He glances towards the kitchen.

  “Got any coffee? I find I can’t drink coffee unless it’s from my special mug lately. I blame Ana.”

  I nod, and that’s all the encouragement he needs. He heads for the kitchen, leaving me standing in the bathroom, reeling.

  “Want one?” he calls.

  It’s like it never happened.

  ***

  Luke takes great pains to show me over the next day or so that things haven’t changed between us. He gives me space, but he also keeps me on his radar. Geezer comes to visit, and Luke isn’t more than ten minutes behind him. I begin to wonder if he’s sending him over, if it’s some kind of plan. We share a couple of meals together. He finally takes his tea-towel and pillow-case home with him, but insists on leaving his coffee mug at my place. He clearly means to put the incident behind him.

  I’m still not sure I can. I don’t quite understand what happened between us. I don’t know if I was the one who initiated the kiss, or if it was him, or whether it really matters. I still don’t hear anything from James, or Kieran. I feel like I’m being pulled in different directions.

  Tonight we’re having dinner at his place again. Again, it’s a joint effort. I help him wash the dishes in a plastic basin, filled with lake water that he’s boiled over the fire, then we sit and watch the sunset together from the campfire. As I head back home through the trees, I can feel him watching me. It stirs something in me, something that won’t settle. It’s as if the kiss we shared has woken up a sleeping dragon.

  Companionship is all very well, and I’m grateful for his friendship, but I can’t stop thinking about how his lips felt on mine. I hate myself for it, but I can’t let it go, no matter how hard I try. Part of me rationalises it away as craving much-needed comfort. Part of me berates myself for betraying James.

  I pace the cottage, unable to sleep. I stare at the wall, at the lake, at the empty page in my notebook. I make three more paper boats and fold them carefully into my bedside drawer. I stand up and throw the glass of wine I never even touched over the side of the deck and onto the lawn. It’s not helping. Nothing’s helping.

  The lake is black as ink before me, and my head is alive with voices, but not the ones I’m waiting on.

  Wash your face. Freshen up. You’ll feel better.

  Nanna’s voice echoes in my ears, but I’ve already decided that I’ll go one better. Too wound up to run a bath, I decide it’ll be quicker and easier to have a swim instead. So I do. I walk down onto the lawn and strip off my linen dress, dropping it on the grass as I walk. The night is warm and still, but the thought of Luke’s hands on me yesterday raises goose bumps once again. I leave my underwear on and wade into the water, sand gritty between my toes, until it’s deep enough to dive under.

  The silence under there is heaven. It swirls around me, sucking out the restlessness along with all the other sounds of the night, surrounding me with blissful calm.
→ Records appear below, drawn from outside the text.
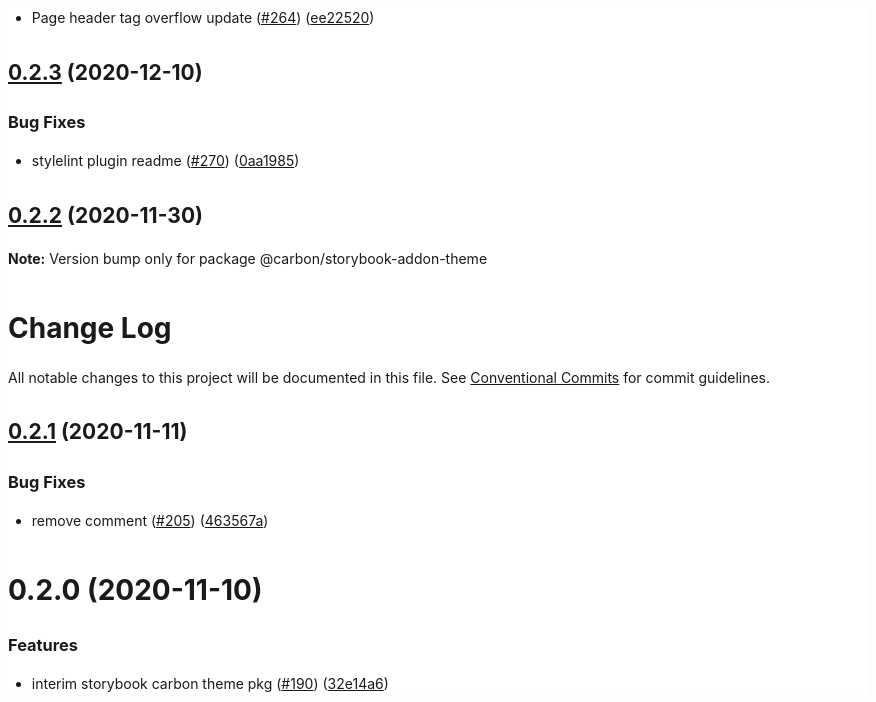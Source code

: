 - Page header tag overflow update
  ([#264](https://github.com/carbon-design-system/ibm-products/issues/264))
  ([ee22520](https://github.com/carbon-design-system/ibm-products/commit/ee225206e291fa3bca990cb2ccabfece8930fc88))

## [0.2.3](https://github.com/carbon-design-system/ibm-products/compare/@carbon/storybook-addon-theme@0.2.2...@carbon/storybook-addon-theme@0.2.3) (2020-12-10)

### Bug Fixes

- stylelint plugin readme
  ([#270](https://github.com/carbon-design-system/ibm-products/issues/270))
  ([0aa1985](https://github.com/carbon-design-system/ibm-products/commit/0aa19854c442c8d09ee3e9e482a019955c63282e))

## [0.2.2](https://github.com/carbon-design-system/ibm-products/compare/@carbon/storybook-addon-theme@0.2.1...@carbon/storybook-addon-theme@0.2.2) (2020-11-30)

**Note:** Version bump only for package @carbon/storybook-addon-theme

# Change Log

All notable changes to this project will be documented in this file. See
[Conventional Commits](https://conventionalcommits.org) for commit guidelines.

## [0.2.1](https://github.com/carbon-design-system/carbon/compare/@carbon/storybook-addon-theme@0.2.0...@carbon/storybook-addon-theme@0.2.1) (2020-11-11)

### Bug Fixes

- remove comment
  ([#205](https://github.com/carbon-design-system/carbon/issues/205))
  ([463567a](https://github.com/carbon-design-system/carbon/commit/463567a9d9fffcaa07c084050c570d46ca536ac9))

# 0.2.0 (2020-11-10)

### Features

- interim storybook carbon theme pkg
  ([#190](https://github.com/carbon-design-system/carbon/issues/190))
  ([32e14a6](https://github.com/carbon-design-system/carbon/commit/32e14a6d09c82cd1285ceee333908a7c43c7a03c))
I’ve never felt such relief, as if all the serenity of the universe has been channelled into me, filling the cracks and crevices where my demons hide, floating them out into the night air where they disintegrate into a million pieces, if only for a moment or two. Reluctantly, lungs burning, I push up to the surface.

  I wish I could bottle this feeling and take a sip of it when I need it, when all the noise in my head makes it impossible to think. I lie there, floating on my back, staring up at the stars and thinking about the satellites orbiting far above me. Then I turn onto my stomach and take a few lazy strokes further out into the lake before rolling onto my back once more, suspended in my inky oblivion.

  “Hey stranger!”

  I sink under the surface of the water, gasping and coughing out lake-water when I pop up again a moment later.

  “Luke?”

  “You okay? I heard splashing!”

  “I’m fine – just swimming!”

  Man, nothing gets past him. I turn in his direction, treading water. I can see the glow from his fire, but I can’t see him.

  “I thought you couldn’t swim!”

  I smile in spite of myself.

  “I didn’t say that – I said I swam sometimes, I’m just not that good at it! I’m doggy-paddling over here!”

  His chuckle carries over the water.

  “What’s the water like?”

  “Wet!”

  More chuckling. Then splashing, and barking.

  “What are you doing?” I call.

  “Joining you! Seems like the thing to do tonight.”

  More splashing, and now I can see him.

  “Wait – don’t come any closer,” I warn, still treading water. “I’m not, um, suitably attired, let’s say.”

  He treads water not far from me, Geezer swimming around us both in a wide circle. He runs a hand over his hair, but he doesn’t come any closer. Thanks to the moon, I can see his face pretty clearly now.

  “Are you telling me you’re skinny dipping?” he grins.

  “No!” I don’t know why I’m so indignant. It’s not a crime. “I’m wearing my bra and undies. I’ve never been skinny dipping in my life, I’ll have you know.”

  “You haven’t? Wow.”

  I think he’s smiling, but I can’t be sure because the water is lapping his bottom lip.

  “Is that so hard to believe?” I ask.

  “No. Well, yeah.”

  “Why?”

  “I don’t know. I just thought everyone did it.”

  Then it dawns on me.

  “Are you? Now, I mean?”

  He chuckles again, and the sound is muffled as he slips lower into the water. He spits out lake water and bobs back up again. I prefer him where I can see him.

  “Relax. I’m wearing underwear too. No bra though.”

  I grin. I can’t help it.

  “So, what brought this on?” he asks, turning to watch Geezer as he paddles around us again, then turning back to me.

  “I don’t know,” I lie. “Just felt like it. It’s warm tonight.”

  “Very true.”

  We tread water for a couple of minutes, but my arms are getting tired already. I’m not used to this kind of exercise. I’d forgotten how much effort swimming takes.

  “I’m gonna have to go in,” I say. “My arms are about to fall off.”

  “Okay.”

  I can’t see for sure, but he sounds disappointed. I don’t know where it comes from, but an invitation comes out of my mouth and I know it’s a dangerous one, considering the fragile state of our friendship at the moment.

  “Want to come over for a drink?”

  He doesn’t hesitate for longer than a second, although he makes it sound casual.

  “Sure, why not.”

  I start swimming away from him slowly, conscious that neither of us is dressed.

  “Grab your clothes and come over,” I call over my shoulder, in case he misinterprets anything.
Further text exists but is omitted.